**About this task**
Copy verbatim the block of lines in the entries below whose first line contains "- 这个菜不辣。 (Zhège" and whose last line contains "- 妈妈的书 (māma". Leave out all other lines.

[Document images with source code]

=== Begin Enclosure ===

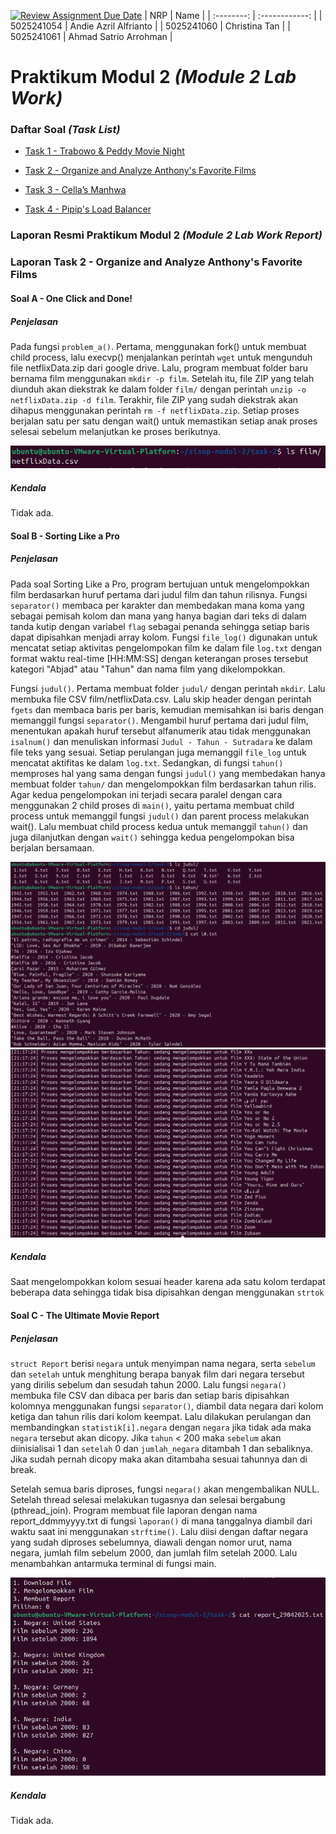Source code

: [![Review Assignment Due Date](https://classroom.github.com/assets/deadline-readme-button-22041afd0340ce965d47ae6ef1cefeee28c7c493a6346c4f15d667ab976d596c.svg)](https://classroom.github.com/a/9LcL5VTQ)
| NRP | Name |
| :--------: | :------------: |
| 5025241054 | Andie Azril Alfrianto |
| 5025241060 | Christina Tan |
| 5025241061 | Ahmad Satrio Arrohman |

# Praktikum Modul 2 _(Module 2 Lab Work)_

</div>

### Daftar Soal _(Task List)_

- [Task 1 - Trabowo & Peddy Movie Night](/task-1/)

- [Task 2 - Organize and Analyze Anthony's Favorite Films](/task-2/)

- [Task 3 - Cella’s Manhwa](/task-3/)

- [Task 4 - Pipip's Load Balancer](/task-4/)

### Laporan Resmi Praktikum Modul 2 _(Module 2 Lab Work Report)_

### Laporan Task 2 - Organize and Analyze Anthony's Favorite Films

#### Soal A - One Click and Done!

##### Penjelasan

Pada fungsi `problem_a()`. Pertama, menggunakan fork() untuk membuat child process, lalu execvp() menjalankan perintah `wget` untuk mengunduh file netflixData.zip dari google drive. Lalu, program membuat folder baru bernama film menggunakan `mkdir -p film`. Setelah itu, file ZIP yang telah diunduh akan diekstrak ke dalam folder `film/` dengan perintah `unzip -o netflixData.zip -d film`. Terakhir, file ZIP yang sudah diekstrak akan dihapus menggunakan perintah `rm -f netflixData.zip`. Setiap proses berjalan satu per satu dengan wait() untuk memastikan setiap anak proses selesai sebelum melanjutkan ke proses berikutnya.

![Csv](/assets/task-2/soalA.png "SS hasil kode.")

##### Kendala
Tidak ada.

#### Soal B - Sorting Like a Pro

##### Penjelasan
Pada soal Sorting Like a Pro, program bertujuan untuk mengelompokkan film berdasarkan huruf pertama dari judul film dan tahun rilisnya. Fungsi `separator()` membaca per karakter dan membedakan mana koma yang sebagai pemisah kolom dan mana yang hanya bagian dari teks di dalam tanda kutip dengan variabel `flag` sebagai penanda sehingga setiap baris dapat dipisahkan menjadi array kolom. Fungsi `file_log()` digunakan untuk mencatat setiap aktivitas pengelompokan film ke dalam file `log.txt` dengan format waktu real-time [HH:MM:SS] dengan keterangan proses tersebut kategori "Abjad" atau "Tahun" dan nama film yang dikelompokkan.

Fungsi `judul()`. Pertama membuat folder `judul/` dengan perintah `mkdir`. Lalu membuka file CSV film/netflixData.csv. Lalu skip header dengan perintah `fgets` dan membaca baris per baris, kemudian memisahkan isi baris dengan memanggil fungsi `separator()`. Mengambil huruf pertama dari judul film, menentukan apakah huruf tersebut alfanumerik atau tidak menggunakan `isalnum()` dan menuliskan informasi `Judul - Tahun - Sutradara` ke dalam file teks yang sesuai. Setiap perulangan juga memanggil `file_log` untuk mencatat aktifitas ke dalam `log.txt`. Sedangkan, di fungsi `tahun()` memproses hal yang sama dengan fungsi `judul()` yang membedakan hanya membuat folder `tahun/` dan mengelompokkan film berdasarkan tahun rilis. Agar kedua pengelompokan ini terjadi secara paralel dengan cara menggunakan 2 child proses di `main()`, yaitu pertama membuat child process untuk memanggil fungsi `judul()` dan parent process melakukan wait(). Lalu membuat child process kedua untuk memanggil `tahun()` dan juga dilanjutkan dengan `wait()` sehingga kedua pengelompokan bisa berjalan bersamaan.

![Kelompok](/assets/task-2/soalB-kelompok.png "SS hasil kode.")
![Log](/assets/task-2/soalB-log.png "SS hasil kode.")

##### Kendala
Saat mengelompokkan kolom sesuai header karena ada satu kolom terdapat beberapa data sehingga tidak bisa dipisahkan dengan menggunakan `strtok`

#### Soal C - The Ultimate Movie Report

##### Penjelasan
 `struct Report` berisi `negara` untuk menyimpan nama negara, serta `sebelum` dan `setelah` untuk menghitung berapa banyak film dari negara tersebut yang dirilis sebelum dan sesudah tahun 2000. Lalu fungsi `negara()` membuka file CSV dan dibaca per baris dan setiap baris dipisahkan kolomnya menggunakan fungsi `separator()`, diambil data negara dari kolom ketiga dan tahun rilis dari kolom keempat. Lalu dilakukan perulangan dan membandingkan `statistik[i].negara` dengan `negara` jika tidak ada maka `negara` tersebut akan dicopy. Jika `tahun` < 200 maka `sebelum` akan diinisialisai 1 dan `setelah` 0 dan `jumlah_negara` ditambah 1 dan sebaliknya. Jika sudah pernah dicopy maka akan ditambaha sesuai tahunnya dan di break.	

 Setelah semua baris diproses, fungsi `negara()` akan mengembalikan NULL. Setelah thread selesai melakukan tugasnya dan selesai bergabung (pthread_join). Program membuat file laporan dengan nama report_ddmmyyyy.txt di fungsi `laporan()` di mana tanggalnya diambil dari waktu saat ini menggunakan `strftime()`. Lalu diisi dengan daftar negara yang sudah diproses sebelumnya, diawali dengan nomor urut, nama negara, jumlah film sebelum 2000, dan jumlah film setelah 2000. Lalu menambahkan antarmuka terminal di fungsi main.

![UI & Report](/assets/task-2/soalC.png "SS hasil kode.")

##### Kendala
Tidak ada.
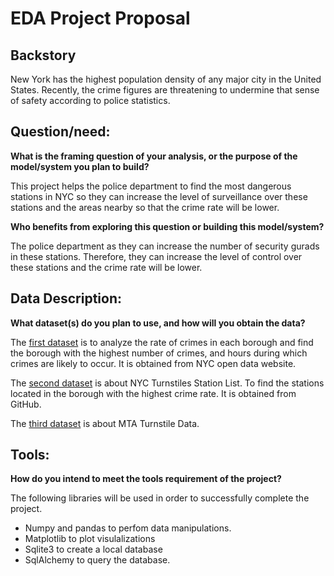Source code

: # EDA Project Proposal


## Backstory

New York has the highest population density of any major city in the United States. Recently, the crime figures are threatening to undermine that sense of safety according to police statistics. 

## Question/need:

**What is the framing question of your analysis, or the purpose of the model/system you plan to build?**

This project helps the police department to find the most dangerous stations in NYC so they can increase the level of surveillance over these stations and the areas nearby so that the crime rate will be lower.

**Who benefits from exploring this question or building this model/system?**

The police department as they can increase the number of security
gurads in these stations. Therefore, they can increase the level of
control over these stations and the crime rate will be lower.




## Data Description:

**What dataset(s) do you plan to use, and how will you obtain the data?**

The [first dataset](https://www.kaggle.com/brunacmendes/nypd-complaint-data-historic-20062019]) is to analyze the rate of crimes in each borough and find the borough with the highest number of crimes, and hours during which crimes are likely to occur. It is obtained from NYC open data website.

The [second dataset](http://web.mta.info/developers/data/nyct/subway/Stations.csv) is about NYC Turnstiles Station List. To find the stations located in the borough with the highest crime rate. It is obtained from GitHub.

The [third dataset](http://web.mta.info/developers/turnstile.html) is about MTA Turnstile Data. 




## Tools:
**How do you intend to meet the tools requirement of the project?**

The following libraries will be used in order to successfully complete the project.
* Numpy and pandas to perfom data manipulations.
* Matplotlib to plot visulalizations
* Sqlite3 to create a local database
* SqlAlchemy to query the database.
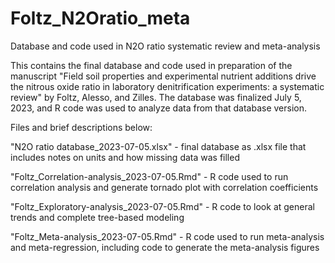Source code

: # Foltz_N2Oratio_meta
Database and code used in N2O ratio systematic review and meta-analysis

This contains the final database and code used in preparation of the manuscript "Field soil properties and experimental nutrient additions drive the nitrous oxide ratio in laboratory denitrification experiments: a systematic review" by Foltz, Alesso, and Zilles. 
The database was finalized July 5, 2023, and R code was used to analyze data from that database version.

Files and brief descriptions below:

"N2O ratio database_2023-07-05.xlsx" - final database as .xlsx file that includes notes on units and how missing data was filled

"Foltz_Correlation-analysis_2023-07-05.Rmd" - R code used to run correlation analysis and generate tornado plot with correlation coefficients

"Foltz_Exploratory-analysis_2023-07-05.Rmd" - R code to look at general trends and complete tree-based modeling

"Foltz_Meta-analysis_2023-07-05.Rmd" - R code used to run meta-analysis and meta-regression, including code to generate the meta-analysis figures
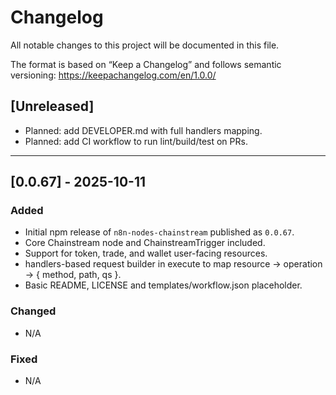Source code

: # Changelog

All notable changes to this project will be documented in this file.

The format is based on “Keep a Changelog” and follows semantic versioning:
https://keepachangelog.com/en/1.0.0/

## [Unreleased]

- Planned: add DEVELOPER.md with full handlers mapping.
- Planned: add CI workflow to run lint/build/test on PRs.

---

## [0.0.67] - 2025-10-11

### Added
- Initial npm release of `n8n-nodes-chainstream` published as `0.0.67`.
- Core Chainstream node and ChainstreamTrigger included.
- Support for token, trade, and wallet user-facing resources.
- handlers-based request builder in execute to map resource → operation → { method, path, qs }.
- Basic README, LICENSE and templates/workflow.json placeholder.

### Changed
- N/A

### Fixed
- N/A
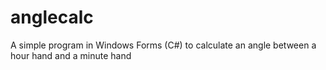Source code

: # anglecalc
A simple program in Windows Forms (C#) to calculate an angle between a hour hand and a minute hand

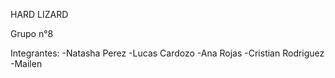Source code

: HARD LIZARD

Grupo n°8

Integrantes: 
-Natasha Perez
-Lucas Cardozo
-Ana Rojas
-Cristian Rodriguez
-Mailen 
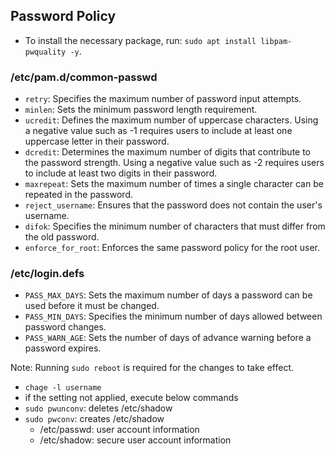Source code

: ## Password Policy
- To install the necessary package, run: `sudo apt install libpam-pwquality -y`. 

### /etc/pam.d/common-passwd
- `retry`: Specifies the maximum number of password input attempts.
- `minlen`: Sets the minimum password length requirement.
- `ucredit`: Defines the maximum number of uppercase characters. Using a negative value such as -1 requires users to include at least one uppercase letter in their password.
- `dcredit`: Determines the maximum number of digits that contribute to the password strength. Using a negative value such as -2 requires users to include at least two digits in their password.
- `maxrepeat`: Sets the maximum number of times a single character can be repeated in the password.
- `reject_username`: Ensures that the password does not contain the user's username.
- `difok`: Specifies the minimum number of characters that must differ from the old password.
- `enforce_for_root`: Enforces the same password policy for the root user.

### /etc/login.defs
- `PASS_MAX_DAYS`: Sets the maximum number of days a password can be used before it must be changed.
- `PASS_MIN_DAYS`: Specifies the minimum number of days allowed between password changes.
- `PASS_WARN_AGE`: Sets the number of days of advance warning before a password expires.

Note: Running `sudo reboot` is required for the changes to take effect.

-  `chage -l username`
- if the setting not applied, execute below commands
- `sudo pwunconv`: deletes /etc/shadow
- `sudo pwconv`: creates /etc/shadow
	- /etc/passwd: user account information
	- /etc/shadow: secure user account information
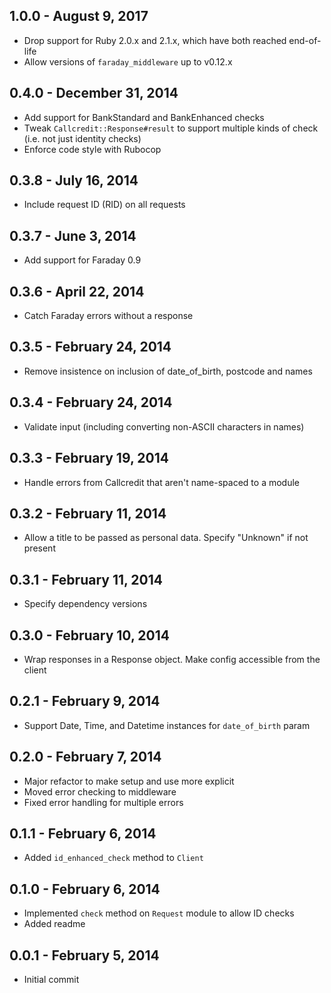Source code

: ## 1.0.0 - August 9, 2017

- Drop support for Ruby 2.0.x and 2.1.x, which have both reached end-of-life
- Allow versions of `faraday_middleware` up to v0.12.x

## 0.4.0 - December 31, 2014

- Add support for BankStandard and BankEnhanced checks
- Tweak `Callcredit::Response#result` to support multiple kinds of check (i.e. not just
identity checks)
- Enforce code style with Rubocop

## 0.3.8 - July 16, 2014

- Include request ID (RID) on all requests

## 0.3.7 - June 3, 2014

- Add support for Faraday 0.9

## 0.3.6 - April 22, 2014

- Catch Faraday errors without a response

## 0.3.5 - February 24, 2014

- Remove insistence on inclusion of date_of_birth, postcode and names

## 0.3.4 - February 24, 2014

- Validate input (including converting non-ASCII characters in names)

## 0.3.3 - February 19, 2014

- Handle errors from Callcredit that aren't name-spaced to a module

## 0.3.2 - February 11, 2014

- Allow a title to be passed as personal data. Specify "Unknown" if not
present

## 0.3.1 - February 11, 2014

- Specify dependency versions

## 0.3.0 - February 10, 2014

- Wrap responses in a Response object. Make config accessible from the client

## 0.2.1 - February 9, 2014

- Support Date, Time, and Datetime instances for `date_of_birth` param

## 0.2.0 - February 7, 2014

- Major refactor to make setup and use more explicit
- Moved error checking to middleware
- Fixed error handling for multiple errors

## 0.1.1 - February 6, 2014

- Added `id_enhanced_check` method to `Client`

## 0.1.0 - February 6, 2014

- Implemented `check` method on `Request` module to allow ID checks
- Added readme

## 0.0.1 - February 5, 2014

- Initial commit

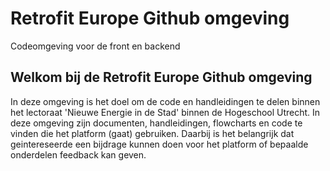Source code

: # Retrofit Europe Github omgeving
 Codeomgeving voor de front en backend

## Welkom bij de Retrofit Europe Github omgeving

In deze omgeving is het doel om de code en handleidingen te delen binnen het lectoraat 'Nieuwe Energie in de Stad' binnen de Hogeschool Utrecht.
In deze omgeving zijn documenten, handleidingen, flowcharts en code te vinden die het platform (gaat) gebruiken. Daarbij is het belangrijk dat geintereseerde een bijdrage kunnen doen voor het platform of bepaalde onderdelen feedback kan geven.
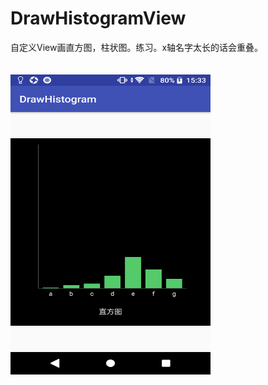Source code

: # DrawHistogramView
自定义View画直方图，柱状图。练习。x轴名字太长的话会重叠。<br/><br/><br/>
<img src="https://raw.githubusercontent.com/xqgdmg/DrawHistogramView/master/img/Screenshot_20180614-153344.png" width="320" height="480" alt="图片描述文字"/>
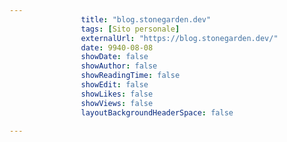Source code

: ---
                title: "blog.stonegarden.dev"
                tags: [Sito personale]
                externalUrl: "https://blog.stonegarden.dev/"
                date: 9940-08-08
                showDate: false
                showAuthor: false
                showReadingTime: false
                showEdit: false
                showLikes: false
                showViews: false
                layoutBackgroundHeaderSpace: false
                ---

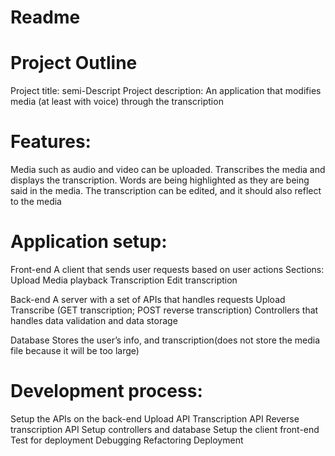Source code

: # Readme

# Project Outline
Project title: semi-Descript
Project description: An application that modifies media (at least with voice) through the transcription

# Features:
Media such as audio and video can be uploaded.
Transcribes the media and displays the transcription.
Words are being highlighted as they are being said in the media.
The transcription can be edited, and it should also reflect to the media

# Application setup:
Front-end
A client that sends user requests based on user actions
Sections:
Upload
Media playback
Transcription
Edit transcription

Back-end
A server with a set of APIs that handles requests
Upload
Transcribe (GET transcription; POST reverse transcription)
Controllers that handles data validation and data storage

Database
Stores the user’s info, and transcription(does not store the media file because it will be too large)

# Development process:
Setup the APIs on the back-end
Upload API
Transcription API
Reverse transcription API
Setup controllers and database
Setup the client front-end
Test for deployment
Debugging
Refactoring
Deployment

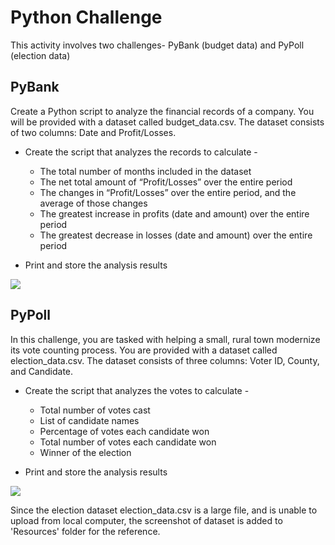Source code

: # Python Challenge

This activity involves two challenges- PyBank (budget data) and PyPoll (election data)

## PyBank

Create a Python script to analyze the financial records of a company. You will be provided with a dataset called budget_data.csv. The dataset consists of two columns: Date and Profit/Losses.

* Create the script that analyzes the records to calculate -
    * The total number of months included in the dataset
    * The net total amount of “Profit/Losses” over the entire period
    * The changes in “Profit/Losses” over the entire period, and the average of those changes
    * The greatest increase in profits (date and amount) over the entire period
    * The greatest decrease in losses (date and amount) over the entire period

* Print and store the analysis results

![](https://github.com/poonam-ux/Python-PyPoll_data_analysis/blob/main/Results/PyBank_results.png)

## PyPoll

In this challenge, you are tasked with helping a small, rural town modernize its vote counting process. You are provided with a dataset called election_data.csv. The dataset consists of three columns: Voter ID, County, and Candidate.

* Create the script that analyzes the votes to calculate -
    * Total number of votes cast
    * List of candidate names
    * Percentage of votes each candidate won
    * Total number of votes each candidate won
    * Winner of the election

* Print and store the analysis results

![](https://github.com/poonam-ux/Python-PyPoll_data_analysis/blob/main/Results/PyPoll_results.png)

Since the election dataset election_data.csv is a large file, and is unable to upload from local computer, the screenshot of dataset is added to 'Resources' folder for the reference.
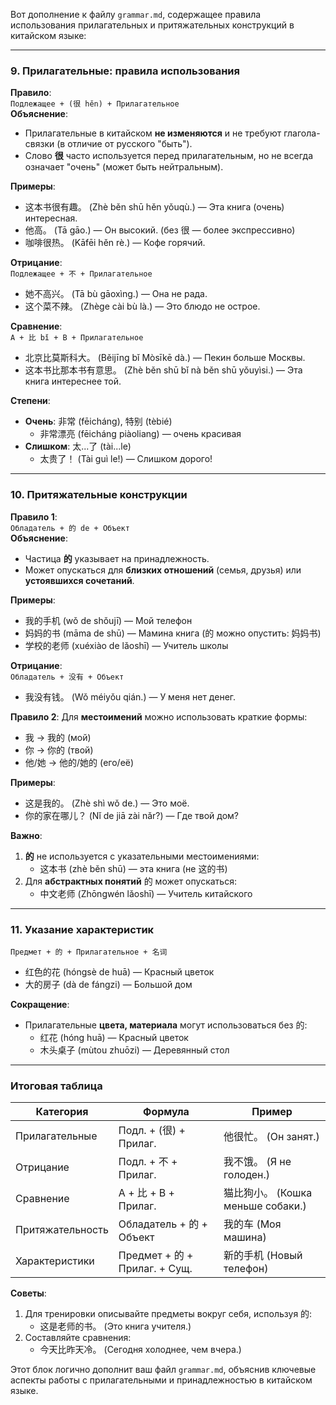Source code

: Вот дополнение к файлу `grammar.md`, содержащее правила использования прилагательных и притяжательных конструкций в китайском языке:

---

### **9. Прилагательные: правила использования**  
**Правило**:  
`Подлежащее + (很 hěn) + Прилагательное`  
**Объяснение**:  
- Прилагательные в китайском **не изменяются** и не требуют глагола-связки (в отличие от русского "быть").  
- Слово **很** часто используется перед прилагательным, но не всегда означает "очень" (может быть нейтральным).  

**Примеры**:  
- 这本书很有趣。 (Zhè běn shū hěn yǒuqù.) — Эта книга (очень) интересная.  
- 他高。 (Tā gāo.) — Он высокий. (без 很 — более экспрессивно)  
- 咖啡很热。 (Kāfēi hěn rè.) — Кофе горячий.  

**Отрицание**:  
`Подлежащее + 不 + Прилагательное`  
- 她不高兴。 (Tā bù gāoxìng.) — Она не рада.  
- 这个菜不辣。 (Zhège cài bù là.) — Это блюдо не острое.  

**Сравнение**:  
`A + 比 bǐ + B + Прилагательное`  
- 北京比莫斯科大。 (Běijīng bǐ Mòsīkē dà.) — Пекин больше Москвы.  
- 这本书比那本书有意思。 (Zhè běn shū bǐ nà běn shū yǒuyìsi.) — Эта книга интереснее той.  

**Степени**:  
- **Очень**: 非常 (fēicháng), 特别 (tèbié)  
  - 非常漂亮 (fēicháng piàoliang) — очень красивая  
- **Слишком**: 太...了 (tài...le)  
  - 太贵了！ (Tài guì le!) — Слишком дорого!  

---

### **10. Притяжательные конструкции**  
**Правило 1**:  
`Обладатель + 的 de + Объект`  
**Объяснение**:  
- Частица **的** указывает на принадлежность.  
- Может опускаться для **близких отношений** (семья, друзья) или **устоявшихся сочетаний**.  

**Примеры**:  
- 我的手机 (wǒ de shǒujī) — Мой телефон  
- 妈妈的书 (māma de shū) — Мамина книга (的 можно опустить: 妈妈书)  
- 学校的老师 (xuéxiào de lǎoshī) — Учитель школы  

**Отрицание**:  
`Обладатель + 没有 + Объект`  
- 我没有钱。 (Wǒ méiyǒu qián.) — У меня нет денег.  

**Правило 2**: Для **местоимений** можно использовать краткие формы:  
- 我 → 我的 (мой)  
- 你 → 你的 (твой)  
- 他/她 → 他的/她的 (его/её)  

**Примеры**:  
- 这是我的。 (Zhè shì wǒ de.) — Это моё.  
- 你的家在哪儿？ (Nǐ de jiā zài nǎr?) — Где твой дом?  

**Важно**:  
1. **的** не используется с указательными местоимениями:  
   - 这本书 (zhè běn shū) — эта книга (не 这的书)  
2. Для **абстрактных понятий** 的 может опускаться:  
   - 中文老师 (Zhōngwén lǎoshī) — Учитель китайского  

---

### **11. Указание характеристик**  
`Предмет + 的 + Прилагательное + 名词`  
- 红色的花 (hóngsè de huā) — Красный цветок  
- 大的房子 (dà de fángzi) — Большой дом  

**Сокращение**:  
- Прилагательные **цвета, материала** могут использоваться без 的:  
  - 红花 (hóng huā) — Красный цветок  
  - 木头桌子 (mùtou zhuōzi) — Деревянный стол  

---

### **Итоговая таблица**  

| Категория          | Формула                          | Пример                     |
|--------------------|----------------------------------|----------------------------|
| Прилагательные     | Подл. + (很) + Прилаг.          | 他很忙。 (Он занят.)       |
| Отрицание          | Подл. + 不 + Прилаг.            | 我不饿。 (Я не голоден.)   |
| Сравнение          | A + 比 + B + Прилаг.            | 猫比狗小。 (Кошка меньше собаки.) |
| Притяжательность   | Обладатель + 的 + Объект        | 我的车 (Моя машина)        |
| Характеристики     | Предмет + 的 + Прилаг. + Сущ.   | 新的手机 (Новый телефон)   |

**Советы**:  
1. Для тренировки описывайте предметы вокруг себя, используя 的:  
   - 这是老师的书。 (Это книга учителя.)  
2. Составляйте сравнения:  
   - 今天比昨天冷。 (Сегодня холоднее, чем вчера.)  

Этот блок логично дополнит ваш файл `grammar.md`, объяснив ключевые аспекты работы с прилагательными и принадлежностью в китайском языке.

=== End Enclosure ===

**Reply**
- 这个菜不辣。 (Zhège cài bù là.) — Это блюдо не острое.  

**Сравнение**:  
`A + 比 bǐ + B + Прилагательное`  
- 北京比莫斯科大。 (Běijīng bǐ Mòsīkē dà.) — Пекин больше Москвы.  
- 这本书比那本书有意思。 (Zhè běn shū bǐ nà běn shū yǒuyìsi.) — Эта книга интереснее той.  

**Степени**:  
- **Очень**: 非常 (fēicháng), 特别 (tèbié)  
  - 非常漂亮 (fēicháng piàoliang) — очень красивая  
- **Слишком**: 太...了 (tài...le)  
  - 太贵了！ (Tài guì le!) — Слишком дорого!  

---

### **10. Притяжательные конструкции**  
**Правило 1**:  
`Обладатель + 的 de + Объект`  
**Объяснение**:  
- Частица **的** указывает на принадлежность.  
- Может опускаться для **близких отношений** (семья, друзья) или **устоявшихся сочетаний**.  

**Примеры**:  
- 我的手机 (wǒ de shǒujī) — Мой телефон  
- 妈妈的书 (māma de shū) — Мамина книга (的 можно опустить: 妈妈书)  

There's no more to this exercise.